### Your task
Go through the listing and copy each line with the string "interaction".

### Input
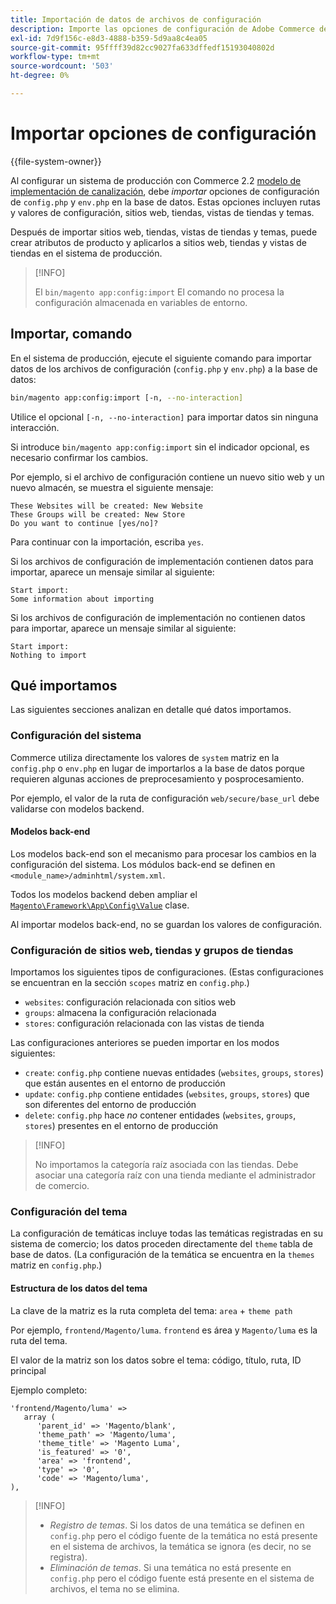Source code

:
 ```yaml
---
title: Importación de datos de archivos de configuración
description: Importe las opciones de configuración de Adobe Commerce desde los archivos de configuración.
exl-id: 7d9f156c-e8d3-4888-b359-5d9aa8c4ea05
source-git-commit: 95ffff39d82cc9027fa633dffedf15193040802d
workflow-type: tm+mt
source-wordcount: '503'
ht-degree: 0%

---
```


# Importar opciones de configuración

{{file-system-owner}}

Al configurar un sistema de producción con Commerce 2.2 [modelo de implementación de canalización](../deployment/technical-details.md), debe _importar_ opciones de configuración de `config.php` y `env.php` en la base de datos.
Estas opciones incluyen rutas y valores de configuración, sitios web, tiendas, vistas de tiendas y temas.

Después de importar sitios web, tiendas, vistas de tiendas y temas, puede crear atributos de producto y aplicarlos a sitios web, tiendas y vistas de tiendas en el sistema de producción.

>[!INFO]
>
>El `bin/magento app:config:import` El comando no procesa la configuración almacenada en variables de entorno.

## Importar, comando

En el sistema de producción, ejecute el siguiente comando para importar datos de los archivos de configuración (`config.php` y `env.php`) a la base de datos:

```bash
bin/magento app:config:import [-n, --no-interaction]
```

Utilice el opcional `[-n, --no-interaction]` para importar datos sin ninguna interacción.

Si introduce `bin/magento app:config:import` sin el indicador opcional, es necesario confirmar los cambios.

Por ejemplo, si el archivo de configuración contiene un nuevo sitio web y un nuevo almacén, se muestra el siguiente mensaje:

```terminal
These Websites will be created: New Website
These Groups will be created: New Store
Do you want to continue [yes/no]?
```

Para continuar con la importación, escriba `yes`.

Si los archivos de configuración de implementación contienen datos para importar, aparece un mensaje similar al siguiente:

```terminal
Start import:
Some information about importing
```

Si los archivos de configuración de implementación no contienen datos para importar, aparece un mensaje similar al siguiente:

```terminal
Start import:
Nothing to import
```

## Qué importamos

Las siguientes secciones analizan en detalle qué datos importamos.

### Configuración del sistema

Commerce utiliza directamente los valores de `system` matriz en la `config.php` o `env.php` en lugar de importarlos a la base de datos porque requieren algunas acciones de preprocesamiento y posprocesamiento.

Por ejemplo, el valor de la ruta de configuración `web/secure/base_url` debe validarse con modelos backend.

#### Modelos back-end

Los modelos back-end son el mecanismo para procesar los cambios en la configuración del sistema.
Los módulos back-end se definen en `<module_name>/adminhtml/system.xml`.

Todos los modelos backend deben ampliar el [`Magento\Framework\App\Config\Value`](https://github.com/magento/magento2/blob/2.4/lib/internal/Magento/Framework/App/Config/Value.php) clase.

Al importar modelos back-end, no se guardan los valores de configuración.

### Configuración de sitios web, tiendas y grupos de tiendas

Importamos los siguientes tipos de configuraciones.
(Estas configuraciones se encuentran en la sección `scopes` matriz en `config.php`.)

- `websites`: configuración relacionada con sitios web
- `groups`: almacena la configuración relacionada
- `stores`: configuración relacionada con las vistas de tienda

Las configuraciones anteriores se pueden importar en los modos siguientes:

- `create`: `config.php` contiene nuevas entidades (`websites`, `groups`, `stores`) que están ausentes en el entorno de producción
- `update`: `config.php` contiene entidades (`websites`, `groups`, `stores`) que son diferentes del entorno de producción
- `delete`: `config.php` hace _no_ contener entidades (`websites`, `groups`, `stores`) presentes en el entorno de producción

>[!INFO]
>
>No importamos la categoría raíz asociada con las tiendas. Debe asociar una categoría raíz con una tienda mediante el administrador de comercio.

### Configuración del tema

La configuración de temáticas incluye todas las temáticas registradas en su sistema de comercio; los datos proceden directamente del `theme` tabla de base de datos. (La configuración de la temática se encuentra en la `themes` matriz en `config.php`.)

#### Estructura de los datos del tema

La clave de la matriz es la ruta completa del tema: `area` + `theme path`

Por ejemplo, `frontend/Magento/luma`.
`frontend` es área y `Magento/luma` es la ruta del tema.

El valor de la matriz son los datos sobre el tema: código, título, ruta, ID principal

Ejemplo completo:

```php?start_inline=1
'frontend/Magento/luma' =>
   array (
      'parent_id' => 'Magento/blank',
      'theme_path' => 'Magento/luma',
      'theme_title' => 'Magento Luma',
      'is_featured' => '0',
      'area' => 'frontend',
      'type' => '0',
      'code' => 'Magento/luma',
),
```

>[!INFO]
>
>- _Registro de temas_. Si los datos de una temática se definen en `config.php` pero el código fuente de la temática no está presente en el sistema de archivos, la temática se ignora (es decir, no se registra).
>- _Eliminación de temas_. Si una temática no está presente en `config.php` pero el código fuente está presente en el sistema de archivos, el tema no se elimina.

### Output for this task
bin/magento app:config:import [-n, --no-interaction]
Utilice el opcional `[-n, --no-interaction]` para importar datos sin ninguna interacción.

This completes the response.